Re: objtool warning "uses BP as a scratch register" with clang-9

From: Josh Poimboeuf
Date: Fri Aug 30 2019 - 12:49:32 EST


On Fri, Aug 30, 2019 at 08:48:49AM -0700, Linus Torvalds wrote:
> On Fri, Aug 30, 2019 at 8:02 AM Josh Poimboeuf <jpoimboe@xxxxxxxxxx> wrote:
> >
> > For KASAN, the Clang threshold for inserting memset() is *2* consecutive
> > writes instead of 17. Isn't that likely to cause tearing-related
> > surprises?
>
> Tearing isn't likely to be a problem.
>
> It's not like memcpy() does byte-by-byte copies. If you pass it a
> word-aligned pointer, it will do word-aligned accesses simply for
> performance reasons.
>
> Even on x86, where we use "rep movsb", we (a) tend to disable it for
> small copies and (b) it turns out that microcode that does the
> optimized movsb (which is the only case we use it) probably ends up
> doing atomic things anyway. Note the "probably". I don't have
> microcode source code, but there are other indications like "we know
> it doesn't take interrupts on a byte-per-byte level, only on the
> cacheline level".

The microcode argument is not all that comforting :-)
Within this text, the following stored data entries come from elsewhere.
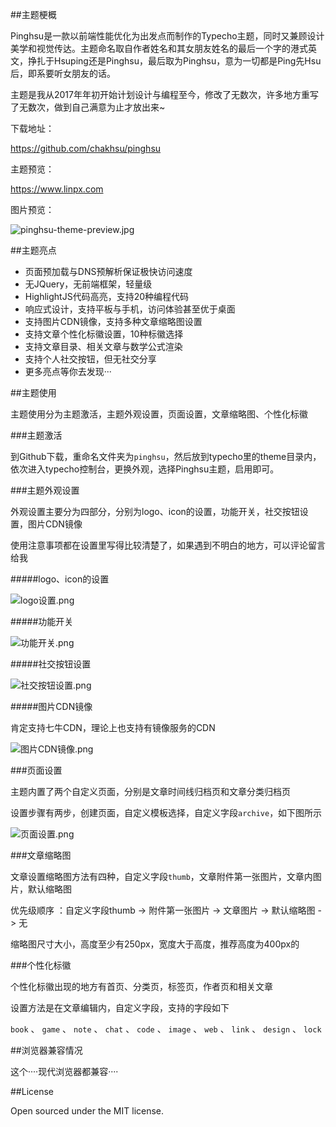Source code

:##主题梗概

Pinghsu是一款以前端性能优化为出发点而制作的Typecho主题，同时又兼顾设计美学和视觉传达。主题命名取自作者姓名和其女朋友姓名的最后一个字的港式英文，挣扎于Hsuping还是Pinghsu，最后取为Pinghsu，意为一切都是Ping先Hsu后，即系要听女朋友的话。

主题是我从2017年年初开始计划设计与编程至今，修改了无数次，许多地方重写了无数次，做到自己满意为止才放出来~

下载地址：

https://github.com/chakhsu/pinghsu

主题预览：

https://www.linpx.com

图片预览：

![pinghsu-theme-preview.jpg][1]

##主题亮点

 - 页面预加载与DNS预解析保证极快访问速度
 - 无JQuery，无前端框架，轻量级
 - HighlightJS代码高亮，支持20种编程代码
 - 响应式设计，支持平板与手机，访问体验甚至优于桌面
 - 支持图片CDN镜像，支持多种文章缩略图设置
 - 支持文章个性化标徽设置，10种标徽选择
 - 支持文章目录、相关文章与数学公式渲染
 - 支持个人社交按钮，但无社交分享
 - 更多亮点等你去发现···

##主题使用

主题使用分为主题激活，主题外观设置，页面设置，文章缩略图、个性化标徽

###主题激活

到Github下载，重命名文件夹为`pinghsu`，然后放到typecho里的theme目录内，依次进入typecho控制台，更换外观，选择Pinghsu主题，启用即可。

###主题外观设置

外观设置主要分为四部分，分别为logo、icon的设置，功能开关，社交按钮设置，图片CDN镜像

使用注意事项都在设置里写得比较清楚了，如果遇到不明白的地方，可以评论留言给我

#####logo、icon的设置

![logo设置.png][2]

#####功能开关

![功能开关.png][3]

#####社交按钮设置

![社交按钮设置.png][4]

#####图片CDN镜像

肯定支持七牛CDN，理论上也支持有镜像服务的CDN

![图片CDN镜像.png][5]

###页面设置

主题内置了两个自定义页面，分别是文章时间线归档页和文章分类归档页

设置步骤有两步，创建页面，自定义模板选择，自定义字段`archive`，如下图所示

![页面设置.png][6]

###文章缩略图

文章设置缩略图方法有四种，自定义字段`thumb`，文章附件第一张图片，文章内图片，默认缩略图

优先级顺序 ：自定义字段thumb -> 附件第一张图片 -> 文章图片 -> 默认缩略图 -> 无

缩略图尺寸大小，高度至少有250px，宽度大于高度，推荐高度为400px的

###个性化标徽

个性化标徽出现的地方有首页、分类页，标签页，作者页和相关文章

设置方法是在文章编辑内，自定义字段，支持的字段如下

`book` 、 `game` 、 `note` 、 `chat` 、 `code` 、 `image` 、 `web` 、 `link` 、 `design` 、 `lock`

##浏览器兼容情况

这个····现代浏览器都兼容····

##License

Open sourced under the MIT license.


  [1]: https://www.linpx.com/usr/uploads/2017/02/720212608.jpg
  [2]: https://www.linpx.com/usr/uploads/2017/02/3086627701.png
  [3]: https://www.linpx.com/usr/uploads/2017/02/137667271.png
  [4]: https://www.linpx.com/usr/uploads/2017/02/2895212788.png
  [5]: https://www.linpx.com/usr/uploads/2017/02/3041899740.png
  [6]: https://www.linpx.com/usr/uploads/2017/02/2174384748.png
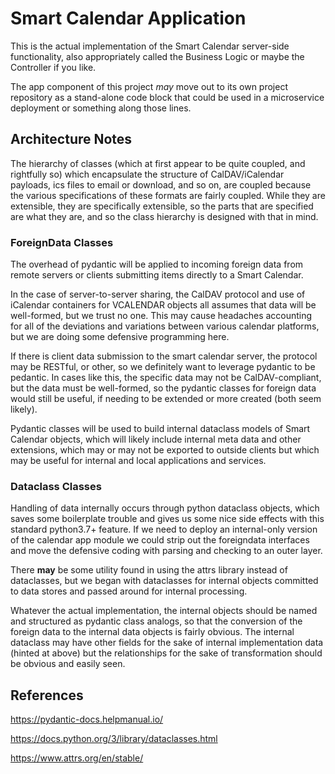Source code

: <!--
 Copyright (C) 2022 Code for Vegas Foundation
 
 This file is part of be-smart-calendar-server-py.
 
 be-smart-calendar-server-py is free software: you can redistribute it and/or modify
 it under the terms of the GNU General Public License as published by
 the Free Software Foundation, either version 3 of the License, or
 (at your option) any later version.
 
 be-smart-calendar-server-py is distributed in the hope that it will be useful,
 but WITHOUT ANY WARRANTY; without even the implied warranty of
 MERCHANTABILITY or FITNESS FOR A PARTICULAR PURPOSE.  See the
 GNU General Public License for more details.
 
 You should have received a copy of the GNU General Public License
 along with be-smart-calendar-server-py.  If not, see <http://www.gnu.org/licenses/>.
-->

# Smart Calendar Application

This is the actual implementation of the Smart Calendar server-side functionality, also appropriately called the Business Logic or maybe the Controller if you like.

The app component of this project *may* move out to its own project repository as a stand-alone code block that could be used in a microservice deployment or something along those lines.

## Architecture Notes

The hierarchy of classes (which at first appear to be quite coupled, and rightfully so) which encapsulate the structure of CalDAV/iCalendar payloads, ics files to email or download, and so on, are coupled because the various specifications of these formats are fairly coupled. While they are extensible, they are specifically extensible, so the parts that are specified are what they are, and so the class hierarchy is designed with that in mind.

<!-- TODO: Should the icalendar components be placed in a module/directory hierarchy ala components/properties/parameters ? -->

### ForeignData Classes

The overhead of pydantic will be applied to incoming foreign data from remote servers or clients submitting items directly to a Smart Calendar.

In the case of server-to-server sharing, the CalDAV protocol and use of iCalendar containers for VCALENDAR objects all assumes that data will be well-formed, but we trust no one. This may cause headaches accounting for all of the deviations and variations between various calendar platforms, but we are doing some defensive programming here.

If there is client data submission to the smart calendar server, the protocol may be RESTful, or other, so we definitely want to leverage pydantic to be pedantic. In cases like this, the specific data may not be CalDAV-compliant, but the data must be well-formed, so the pydantic classes for foreign data would still be useful, if needing to be extended or more created (both seem likely).

Pydantic classes will be used to build internal dataclass models of Smart Calendar objects, which will likely include internal meta data and other extensions, which may or may not be exported to outside clients but which may be useful for internal and local applications and services.

### Dataclass Classes

Handling of data internally occurs through python dataclass objects, which saves some boilerplate trouble and gives us some nice side effects with this standard python3.7+ feature. If we need to deploy an internal-only version of the calendar app module we could strip out the foreigndata interfaces and move the defensive coding with parsing and checking to an outer layer.

There **may** be some utility found in using the attrs library instead of dataclasses, but we began with dataclasses for internal objects committed to data stores and passed around for internal processing.

Whatever the actual implementation, the internal objects should be named and structured as pydantic class analogs, so that the conversion of the foreign data to the internal data objects is fairly obvious. The internal dataclass may have other fields for the sake of internal implementation data (hinted at above) but the relationships for the sake of transformation should be obvious and easily seen.

## References

<https://pydantic-docs.helpmanual.io/>

<https://docs.python.org/3/library/dataclasses.html>

<https://www.attrs.org/en/stable/>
Also what about unaligned accesses, e.g. if a struct member isn't on a
word boundary? Arnd's godbolt link showed those can get combined too.

I don't see x86 memcpy() doing any destination alignment checks.

Have we audited other arches' memset/memcpy implementations?

> So it's probably not an issue from a tearing standpoint - but it
> worries me because of "this has to be a leaf function" kind of issues
> where we may be using individual stores on purpose. We do have things
> like that.

It sounds like everybody's in agreement that replacing accesses with
memset/memcpy is bad in a kernel context. Should we push for a new
fine-grained compiler option to disable it?